[Stored entries]
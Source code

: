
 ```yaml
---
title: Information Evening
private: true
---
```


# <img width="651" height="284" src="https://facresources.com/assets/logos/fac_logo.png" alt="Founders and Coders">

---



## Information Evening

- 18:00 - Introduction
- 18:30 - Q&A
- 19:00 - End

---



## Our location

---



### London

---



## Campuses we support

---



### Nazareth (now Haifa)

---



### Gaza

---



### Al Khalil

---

---

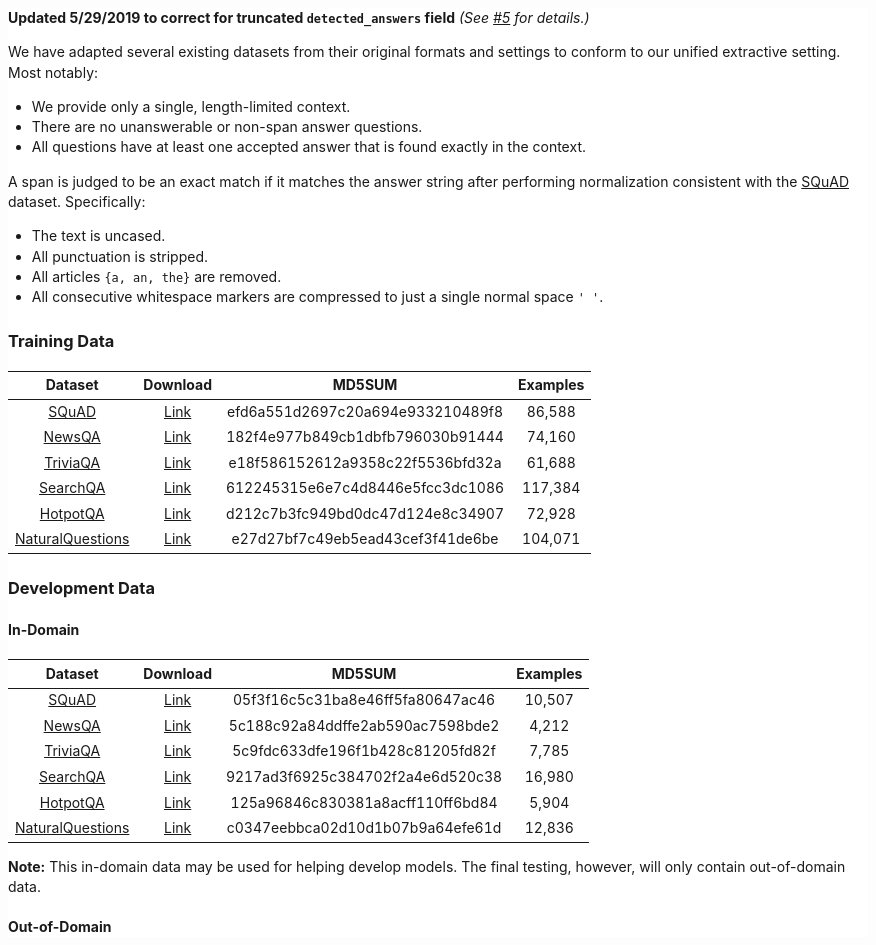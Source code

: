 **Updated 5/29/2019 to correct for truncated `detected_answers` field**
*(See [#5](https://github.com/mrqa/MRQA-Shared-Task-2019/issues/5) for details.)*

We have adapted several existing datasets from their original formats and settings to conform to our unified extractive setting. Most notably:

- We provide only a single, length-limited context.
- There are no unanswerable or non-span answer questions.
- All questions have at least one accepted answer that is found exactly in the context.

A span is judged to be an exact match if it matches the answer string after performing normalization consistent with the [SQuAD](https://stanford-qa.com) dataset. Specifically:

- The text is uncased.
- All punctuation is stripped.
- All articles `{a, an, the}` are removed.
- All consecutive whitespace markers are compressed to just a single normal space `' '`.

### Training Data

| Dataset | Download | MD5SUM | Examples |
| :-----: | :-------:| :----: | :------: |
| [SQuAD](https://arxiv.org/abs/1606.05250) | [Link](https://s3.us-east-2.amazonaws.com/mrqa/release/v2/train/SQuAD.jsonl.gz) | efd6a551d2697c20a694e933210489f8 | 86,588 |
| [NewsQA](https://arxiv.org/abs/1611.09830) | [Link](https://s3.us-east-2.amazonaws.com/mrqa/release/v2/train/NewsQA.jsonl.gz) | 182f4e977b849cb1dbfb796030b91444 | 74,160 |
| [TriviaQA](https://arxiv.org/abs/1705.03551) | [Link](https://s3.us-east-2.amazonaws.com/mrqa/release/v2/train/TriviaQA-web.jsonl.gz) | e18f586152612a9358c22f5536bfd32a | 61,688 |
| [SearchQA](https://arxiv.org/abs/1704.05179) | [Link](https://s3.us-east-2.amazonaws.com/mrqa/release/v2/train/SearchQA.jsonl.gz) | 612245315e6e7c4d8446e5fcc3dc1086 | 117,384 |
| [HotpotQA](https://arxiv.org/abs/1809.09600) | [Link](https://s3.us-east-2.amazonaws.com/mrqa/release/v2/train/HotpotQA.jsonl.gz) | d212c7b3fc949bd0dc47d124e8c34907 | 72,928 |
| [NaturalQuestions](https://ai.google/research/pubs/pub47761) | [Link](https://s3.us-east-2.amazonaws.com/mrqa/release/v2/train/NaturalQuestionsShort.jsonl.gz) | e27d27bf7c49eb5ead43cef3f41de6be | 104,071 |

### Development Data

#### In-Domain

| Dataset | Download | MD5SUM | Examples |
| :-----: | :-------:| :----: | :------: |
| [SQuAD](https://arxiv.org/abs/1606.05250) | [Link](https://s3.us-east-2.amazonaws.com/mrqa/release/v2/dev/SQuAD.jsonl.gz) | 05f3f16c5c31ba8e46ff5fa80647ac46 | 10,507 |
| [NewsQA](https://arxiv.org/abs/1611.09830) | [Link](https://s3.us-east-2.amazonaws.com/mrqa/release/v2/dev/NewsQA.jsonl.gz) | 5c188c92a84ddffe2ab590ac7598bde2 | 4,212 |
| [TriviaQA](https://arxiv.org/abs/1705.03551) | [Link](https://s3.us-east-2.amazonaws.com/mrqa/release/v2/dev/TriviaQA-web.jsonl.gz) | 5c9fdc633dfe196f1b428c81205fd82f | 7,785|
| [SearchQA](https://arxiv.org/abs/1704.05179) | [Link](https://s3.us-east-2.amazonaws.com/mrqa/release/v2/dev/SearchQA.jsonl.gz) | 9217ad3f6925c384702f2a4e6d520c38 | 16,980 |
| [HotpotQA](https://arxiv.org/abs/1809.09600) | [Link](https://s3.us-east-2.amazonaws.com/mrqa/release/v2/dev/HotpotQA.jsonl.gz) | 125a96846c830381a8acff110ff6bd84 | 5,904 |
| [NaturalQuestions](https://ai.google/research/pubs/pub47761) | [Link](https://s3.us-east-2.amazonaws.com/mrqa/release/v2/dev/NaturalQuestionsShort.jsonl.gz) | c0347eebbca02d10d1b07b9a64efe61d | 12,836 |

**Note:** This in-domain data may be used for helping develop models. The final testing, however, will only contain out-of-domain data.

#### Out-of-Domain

--

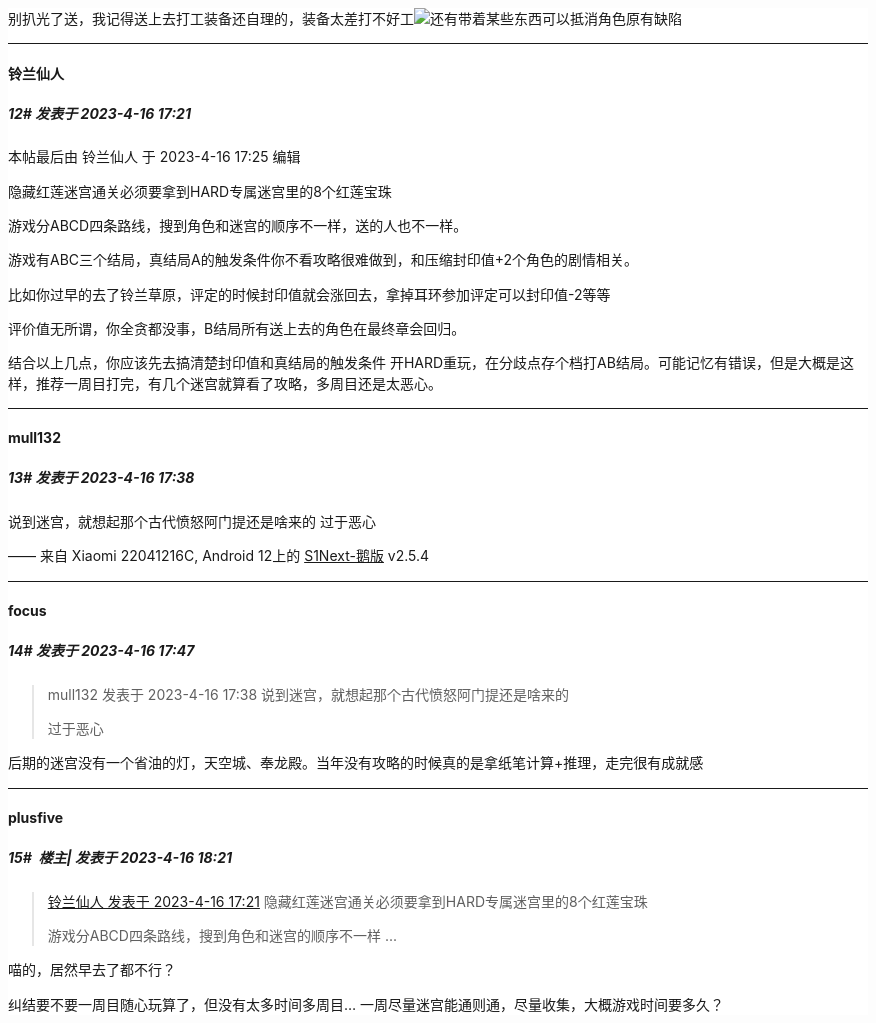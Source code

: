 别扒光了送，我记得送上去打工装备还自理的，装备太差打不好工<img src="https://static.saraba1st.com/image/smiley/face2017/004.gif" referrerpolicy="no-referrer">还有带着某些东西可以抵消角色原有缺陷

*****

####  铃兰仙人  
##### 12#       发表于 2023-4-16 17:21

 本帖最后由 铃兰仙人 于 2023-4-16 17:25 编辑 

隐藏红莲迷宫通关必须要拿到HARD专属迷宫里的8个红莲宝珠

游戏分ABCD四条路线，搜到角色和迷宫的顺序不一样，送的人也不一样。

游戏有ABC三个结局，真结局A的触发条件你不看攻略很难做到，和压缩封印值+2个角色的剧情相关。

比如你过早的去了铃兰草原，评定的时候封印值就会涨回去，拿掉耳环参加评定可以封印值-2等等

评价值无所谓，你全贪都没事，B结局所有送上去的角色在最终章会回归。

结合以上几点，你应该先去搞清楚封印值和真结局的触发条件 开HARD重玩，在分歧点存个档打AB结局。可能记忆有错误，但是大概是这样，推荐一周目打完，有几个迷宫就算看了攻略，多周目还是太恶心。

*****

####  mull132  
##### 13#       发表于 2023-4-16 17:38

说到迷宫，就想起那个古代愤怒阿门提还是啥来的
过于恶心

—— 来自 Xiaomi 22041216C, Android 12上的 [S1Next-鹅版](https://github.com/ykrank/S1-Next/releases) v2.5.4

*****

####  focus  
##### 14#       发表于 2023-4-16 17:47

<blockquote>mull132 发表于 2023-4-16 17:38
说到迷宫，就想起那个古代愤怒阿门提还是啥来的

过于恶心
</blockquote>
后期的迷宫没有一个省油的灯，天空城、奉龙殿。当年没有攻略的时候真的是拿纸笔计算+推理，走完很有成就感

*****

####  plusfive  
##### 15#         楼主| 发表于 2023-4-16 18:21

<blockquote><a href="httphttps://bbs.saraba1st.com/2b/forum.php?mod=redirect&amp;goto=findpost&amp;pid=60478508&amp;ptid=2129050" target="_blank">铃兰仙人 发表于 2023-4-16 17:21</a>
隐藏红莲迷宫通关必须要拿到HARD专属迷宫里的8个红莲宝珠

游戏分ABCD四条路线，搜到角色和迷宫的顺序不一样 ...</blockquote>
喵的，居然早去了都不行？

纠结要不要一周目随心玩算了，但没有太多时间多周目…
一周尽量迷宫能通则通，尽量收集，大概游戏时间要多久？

**Your assignment**
Copy out only the lines of the records above from the one with "05f3f16c5c31ba8e46ff5fa80647ac46 | 10,507 |" through the one with "c0347eebbca02d10d1b07b9a64efe61d | 12,836 |", exactly as they stand, both included.

**Solved exercise**
| [SQuAD](https://arxiv.org/abs/1606.05250) | [Link](https://s3.us-east-2.amazonaws.com/mrqa/release/v2/dev/SQuAD.jsonl.gz) | 05f3f16c5c31ba8e46ff5fa80647ac46 | 10,507 |
| [NewsQA](https://arxiv.org/abs/1611.09830) | [Link](https://s3.us-east-2.amazonaws.com/mrqa/release/v2/dev/NewsQA.jsonl.gz) | 5c188c92a84ddffe2ab590ac7598bde2 | 4,212 |
| [TriviaQA](https://arxiv.org/abs/1705.03551) | [Link](https://s3.us-east-2.amazonaws.com/mrqa/release/v2/dev/TriviaQA-web.jsonl.gz) | 5c9fdc633dfe196f1b428c81205fd82f | 7,785|
| [SearchQA](https://arxiv.org/abs/1704.05179) | [Link](https://s3.us-east-2.amazonaws.com/mrqa/release/v2/dev/SearchQA.jsonl.gz) | 9217ad3f6925c384702f2a4e6d520c38 | 16,980 |
| [HotpotQA](https://arxiv.org/abs/1809.09600) | [Link](https://s3.us-east-2.amazonaws.com/mrqa/release/v2/dev/HotpotQA.jsonl.gz) | 125a96846c830381a8acff110ff6bd84 | 5,904 |
| [NaturalQuestions](https://ai.google/research/pubs/pub47761) | [Link](https://s3.us-east-2.amazonaws.com/mrqa/release/v2/dev/NaturalQuestionsShort.jsonl.gz) | c0347eebbca02d10d1b07b9a64efe61d | 12,836 |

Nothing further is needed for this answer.